Download or read book Narrative Transmedia written by Beatriz Peña-Acuña and published by BoD – Books on Demand. This book was released on 2020-01-08 with total page 106 pages. Available in PDF, EPUB and Kindle. Book excerpt: The transmedia narrative is a format that will renew interest in reading and stories, and also allow innovation in various educational fields, if you know how to apply and combine with innovative teaching methodologies that support and encourage play. The transmedia narrative offers a new educational and communicative landscape in a society that is discovering the possibilities offered by platforms and new digital narrative formats. This book is written by creative authors and contains many examples of innovation through transmedia narrative.

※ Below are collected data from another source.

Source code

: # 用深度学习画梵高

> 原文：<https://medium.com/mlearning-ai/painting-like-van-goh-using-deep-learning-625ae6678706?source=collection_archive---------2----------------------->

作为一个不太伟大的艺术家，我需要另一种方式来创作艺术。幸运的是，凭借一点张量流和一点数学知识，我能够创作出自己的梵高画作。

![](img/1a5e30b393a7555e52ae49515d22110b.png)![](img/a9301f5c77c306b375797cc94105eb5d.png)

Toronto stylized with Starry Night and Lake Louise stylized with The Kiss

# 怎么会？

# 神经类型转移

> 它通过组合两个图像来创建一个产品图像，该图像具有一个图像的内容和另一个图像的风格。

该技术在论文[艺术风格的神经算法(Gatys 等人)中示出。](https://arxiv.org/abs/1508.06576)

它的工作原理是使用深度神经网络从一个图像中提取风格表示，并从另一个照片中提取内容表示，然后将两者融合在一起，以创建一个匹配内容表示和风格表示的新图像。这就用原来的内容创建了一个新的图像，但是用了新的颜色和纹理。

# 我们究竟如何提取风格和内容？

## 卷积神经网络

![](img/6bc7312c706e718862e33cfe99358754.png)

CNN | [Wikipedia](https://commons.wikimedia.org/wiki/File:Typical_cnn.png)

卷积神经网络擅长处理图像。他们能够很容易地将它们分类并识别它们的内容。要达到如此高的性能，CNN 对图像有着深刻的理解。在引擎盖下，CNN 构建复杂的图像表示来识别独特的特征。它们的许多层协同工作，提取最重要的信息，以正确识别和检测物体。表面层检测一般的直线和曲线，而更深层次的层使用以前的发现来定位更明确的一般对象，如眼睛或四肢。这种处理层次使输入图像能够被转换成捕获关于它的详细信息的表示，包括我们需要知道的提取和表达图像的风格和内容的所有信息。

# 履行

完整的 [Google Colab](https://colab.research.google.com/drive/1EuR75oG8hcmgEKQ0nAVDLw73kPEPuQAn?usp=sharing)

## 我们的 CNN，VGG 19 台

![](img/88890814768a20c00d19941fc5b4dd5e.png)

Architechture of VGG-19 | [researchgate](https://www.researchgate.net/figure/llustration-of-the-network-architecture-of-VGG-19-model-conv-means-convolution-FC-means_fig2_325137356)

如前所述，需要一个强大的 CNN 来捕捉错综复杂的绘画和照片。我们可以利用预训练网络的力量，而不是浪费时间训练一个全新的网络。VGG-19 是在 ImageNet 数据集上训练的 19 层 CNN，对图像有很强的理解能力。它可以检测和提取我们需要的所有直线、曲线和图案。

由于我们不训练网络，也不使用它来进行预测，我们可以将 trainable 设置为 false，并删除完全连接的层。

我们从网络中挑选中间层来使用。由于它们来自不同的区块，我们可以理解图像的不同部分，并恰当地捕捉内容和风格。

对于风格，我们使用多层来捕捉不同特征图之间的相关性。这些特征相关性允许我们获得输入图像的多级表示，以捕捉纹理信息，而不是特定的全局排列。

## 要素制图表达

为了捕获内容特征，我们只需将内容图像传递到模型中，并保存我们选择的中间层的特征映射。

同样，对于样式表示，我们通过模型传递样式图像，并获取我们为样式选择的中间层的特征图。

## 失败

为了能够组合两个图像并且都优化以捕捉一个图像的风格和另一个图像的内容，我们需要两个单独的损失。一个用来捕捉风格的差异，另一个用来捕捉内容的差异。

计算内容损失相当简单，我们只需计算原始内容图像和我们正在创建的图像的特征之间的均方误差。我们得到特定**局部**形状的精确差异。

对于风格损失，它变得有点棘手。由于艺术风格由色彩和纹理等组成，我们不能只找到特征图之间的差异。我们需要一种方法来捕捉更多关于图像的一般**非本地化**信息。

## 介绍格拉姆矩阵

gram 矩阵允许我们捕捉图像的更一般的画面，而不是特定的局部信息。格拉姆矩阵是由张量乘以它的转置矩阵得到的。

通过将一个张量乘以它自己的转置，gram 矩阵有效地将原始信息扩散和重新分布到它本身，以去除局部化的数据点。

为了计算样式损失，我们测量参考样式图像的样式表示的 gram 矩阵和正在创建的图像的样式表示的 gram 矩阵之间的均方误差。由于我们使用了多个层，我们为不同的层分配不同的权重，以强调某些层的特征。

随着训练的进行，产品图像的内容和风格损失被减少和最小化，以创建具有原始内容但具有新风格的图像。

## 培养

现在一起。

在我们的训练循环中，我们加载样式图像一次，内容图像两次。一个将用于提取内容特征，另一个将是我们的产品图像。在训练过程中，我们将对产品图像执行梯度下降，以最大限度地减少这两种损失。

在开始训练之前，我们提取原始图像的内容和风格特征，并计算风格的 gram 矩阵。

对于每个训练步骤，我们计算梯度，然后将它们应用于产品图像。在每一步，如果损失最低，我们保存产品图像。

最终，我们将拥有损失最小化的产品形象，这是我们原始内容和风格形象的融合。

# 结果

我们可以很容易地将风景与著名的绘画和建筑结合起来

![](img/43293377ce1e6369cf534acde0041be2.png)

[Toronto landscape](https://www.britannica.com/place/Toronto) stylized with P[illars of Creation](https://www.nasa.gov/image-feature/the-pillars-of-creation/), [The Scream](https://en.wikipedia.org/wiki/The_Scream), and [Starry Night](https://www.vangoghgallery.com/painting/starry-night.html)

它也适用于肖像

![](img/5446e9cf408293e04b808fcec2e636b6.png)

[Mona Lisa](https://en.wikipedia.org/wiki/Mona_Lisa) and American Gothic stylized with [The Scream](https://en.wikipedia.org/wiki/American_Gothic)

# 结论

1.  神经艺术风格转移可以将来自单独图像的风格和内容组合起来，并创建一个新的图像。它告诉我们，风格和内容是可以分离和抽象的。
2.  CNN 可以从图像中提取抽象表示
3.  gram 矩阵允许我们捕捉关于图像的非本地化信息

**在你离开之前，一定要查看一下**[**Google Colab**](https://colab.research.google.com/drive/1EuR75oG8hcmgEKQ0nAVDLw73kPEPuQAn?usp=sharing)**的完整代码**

Book Turning Pragmatism into Practice

Download or read book Turning Pragmatism into Practice written by Daniel W. Stuckart and published by Rowman & Littlefield. This book was released on 2018-01-11 with total page 158 pages. Available in PDF, EPUB and Kindle. Book excerpt: Despite the founding of the modern social studies curriculum nearly a century ago based on John Dewey’s pragmatism philosophy, the field has never achieved a significant and broad implementation of his ideas. Dewey’s instrumentalism offers social studies educators a tool for addressing vexing problems such as whether they should design classroom experiences using a traditional or a social studies approach to learning history, the role of digital technologies, the purpose and challenges of younger learners working with an expanding horizons curriculum, and many more. At the same time, Dewey’s time-tested theories describe how students use the social studies curriculum to make meaning as well as provide teachers a blueprint for implementing engaging and interactive lessons. We have neglected Dewey, which has led to confusion, student disinterest, and widespread teaching methodologies contrary to theoretical and research best practices. Revisiting Dewey provides the why and how of what we do, an ideal for creating a challenging and rigorous social studies curriculum while engaging students’ interests.